- [PROBLEM TO SOLVE] From the line holding "src/leetcode/java/EditDistance.java" to the final line of the entries, set down each line exactly, including both, and nothing more.

________________________

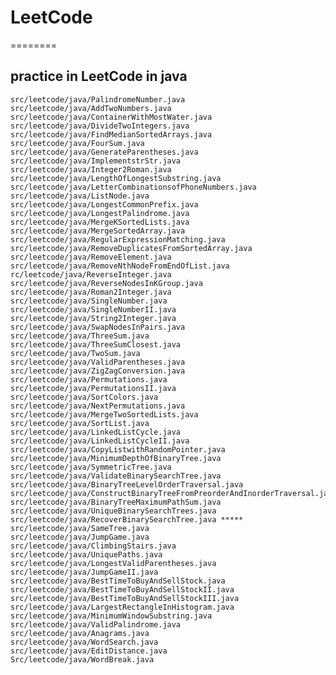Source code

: # LeetCode
========

## practice in LeetCode in java

	src/leetcode/java/PalindromeNumber.java
	src/leetcode/java/AddTwoNumbers.java
	src/leetcode/java/ContainerWithMostWater.java
	src/leetcode/java/DivideTwoIntegers.java
	src/leetcode/java/FindMedianSortedArrays.java
	src/leetcode/java/FourSum.java
	src/leetcode/java/GenerateParentheses.java
	src/leetcode/java/ImplementstrStr.java
	src/leetcode/java/Integer2Roman.java
	src/leetcode/java/LengthOfLongestSubstring.java
	src/leetcode/java/LetterCombinationsofPhoneNumbers.java
	src/leetcode/java/ListNode.java
	src/leetcode/java/LongestCommonPrefix.java
	src/leetcode/java/LongestPalindrome.java
	src/leetcode/java/MergeKSortedLists.java
	src/leetcode/java/MergeSortedArray.java
	src/leetcode/java/RegularExpressionMatching.java
	src/leetcode/java/RemoveDuplicatesFromSortedArray.java
	src/leetcode/java/RemoveElement.java
	src/leetcode/java/RemoveNthNodeFromEndOfList.java
	rc/leetcode/java/ReverseInteger.java
	src/leetcode/java/ReverseNodesInKGroup.java
	src/leetcode/java/Roman2Integer.java
	src/leetcode/java/SingleNumber.java
	src/leetcode/java/SingleNumberII.java
	src/leetcode/java/String2Integer.java
	src/leetcode/java/SwapNodesInPairs.java
	src/leetcode/java/ThreeSum.java
	src/leetcode/java/ThreeSumClosest.java
	src/leetcode/java/TwoSum.java
	src/leetcode/java/ValidParentheses.java
	src/leetcode/java/ZigZagConversion.java
	src/leetcode/java/Permutations.java
	src/leetcode/java/PermutationsII.java
	src/leetcode/java/SortColors.java
	src/leetcode/java/NextPermutations.java
	src/leetcode/java/MergeTwoSortedLists.java
	src/leetcode/java/SortList.java
	src/leetcode/java/LinkedListCycle.java
	src/leetcode/java/LinkedListCycleII.java
	src/leetcode/java/CopyListwithRandomPointer.java
	src/leetcode/java/MinimumDepthOfBinaryTree.java
	src/leetcode/java/SymmetricTree.java
	src/leetcode/java/ValidateBinarySearchTree.java
	src/leetcode/java/BinaryTreeLevelOrderTraversal.java
	src/leetcode/java/ConstructBinaryTreeFromPreorderAndInorderTraversal.java
	src/leetcode/java/BinaryTreeMaximumPathSum.java
	src/leetcode/java/UniqueBinarySearchTrees.java
	src/leetcode/java/RecoverBinarySearchTree.java *****
	src/leetcode/java/SameTree.java
	src/leetcode/java/JumpGame.java
	src/leetcode/java/ClimbingStairs.java
	src/leetcode/java/UniquePaths.java
	src/leetcode/java/LongestValidParentheses.java
	src/leetcode/java/JumpGameII.java
	src/leetcode/java/BestTimeToBuyAndSellStock.java
	src/leetcode/java/BestTimeToBuyAndSellStockII.java
	src/leetcode/java/BestTimeToBuyAndSellStockIII.java
	src/leetcode/java/LargestRectangleInHistogram.java
	src/leetcode/java/MinimumWindowSubstring.java
	src/leetcode/java/ValidPalindrome.java
	src/leetcode/java/Anagrams.java
	src/leetcode/java/WordSearch.java
	src/leetcode/java/EditDistance.java
	Src/leetcode/java/WordBreak.java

________________________

- [SOLUTION FOR THIS TASK]
	src/leetcode/java/EditDistance.java
	Src/leetcode/java/WordBreak.java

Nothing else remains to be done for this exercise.